Vice-governador do Rio Grande do Norte saiu em defesa da gestão que integra, criticando atitude do ministro das Comunicações, Fábio Faria, que chamou a governadora Fátima Bezerra de “cara de pau” e “mentirosa”. E disse que "vice de Fátima será fruto de construção política”
Redação
26/06/2021 | 09:21

O vice-governador do Rio Grande do Norte, Antenor Roberto (PC do B), defendeu o governo de Fátima Bezerra (PT) das críticas do ministro das Comunicações, Fábio Faria, que esteve recentemente no Rio Grande do Norte, ao lado do presidente Jair Bolsonaro. Fábio chamou a governadora de “cara de pau” e “mentirosa” que, segundo ele, quis ganhar a “paternidade” da compra das vacinas contra a covid.

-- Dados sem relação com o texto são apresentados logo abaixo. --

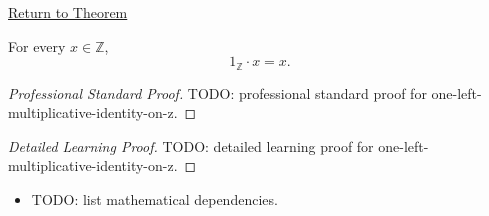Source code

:\newpage
{}
\label{prf:one-left-multiplicative-identity-on-z}

\begin{remark*}[Return]
\hyperref[thm:one-left-multiplicative-identity-on-z]{Return to Theorem}
\end{remark*}

\begin{theorem*}
For every $x\in\mathbb{Z}$,
\[
1_{\mathbb{Z}}\cdot x=x.
\]
\end{theorem*}

\begin{proof}[Professional Standard Proof]
\LRAProofBodyStart
TODO: professional standard proof for one-left-multiplicative-identity-on-z.
\end{proof}

\begin{proof}[Detailed Learning Proof]
\LRAProofBodyStart
TODO: detailed learning proof for one-left-multiplicative-identity-on-z.
\end{proof}

\begin{remark*}
\end{remark*}

\begin{dependencies}
\begin{itemize}
  \item TODO: list mathematical dependencies.
\end{itemize}
\end{dependencies}

\clearpage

Sobre a sucessão do ano que vem, o vice-governador disse que o nome que comporá a chapa, como vice de Fátima, será fruto de uma construção política. Ele defende a aliança do PT como partidos como o MDB, do ex-senador Garibaldi Alves Filho. Nos bastidores da política, fala-se que Jaime Calado (PROS), secretário de Desenvolvimento Econômico do Estado, e Garibaldi Filho, que faz uma oposição construtiva ao governo do RN, aceitariam ser vice na chapa da petista, em 2022.

Agora RN: O ministro Fábio Faria chamou a governadora Fátima Bezerra de cara de pau, em uma visita oficial feita recentemente ao estado. De que forma o senhor se posiciona sobre essa fala?

Antenor Roberto: Então, como é que um ministro de estado que é daqui do RN, vem aqui e sequer convida a governadora para participar da agenda? Essa tem sido uma característica deles. Quando o governo é convidado, tanto pode ir como designar algum representante para ir, no caso desses dois ministros que são daqui ignoram existência do governo do estado. Além de ignorar vão pelo lado político errado, vem desacatar a governadora, isso só mostra o minimalismo desse tipo de político.

Sobre as vacinas, diferente do que ele diz, que o governo federal teve protagonismo nas vacinas, a CPI está dizendo que o governo federal que cometeu inverdades, os governadores do Brasil que criaram um amplo movimento, consegue levar o governo federal a fazer as contratações, inclusive o último contrato da Sputnik foi feito pelo governos do Consórcio Nordeste. Então, ele está faltando com a verdade, não a governadora. Ela, de fato, participou junto aos governadores do Brasil de uma grande luta que começou com o governo de São Paulo. Imagine se não fosse o governo, o Instituto Butantã, que começou a produzir as vacinas? Se não fosse isso, a mortalidade estava ainda maior. O governo que ele representa é responsável por toda essa tragédia. A governadora está no outro campo, lutando por vacinas. O fato de as vacinas serem compradas pelo governo federal é mais de que obrigação, faz parte do Plano Nacional de Imunização. Ele ficou devendo isso, foi responsável por mais de 500 mil mortes, então devagar com o andor que o santo é de barro. Ele tem um histórico de político com os pés de barro, tem que ter muito cuidado com o que anda dizendo por aí.

Agora RN: Qual a análise que senhor faz da CPI instaurada na Assembleia Legislativa, para investigar a gestão de Fátima Bezerra?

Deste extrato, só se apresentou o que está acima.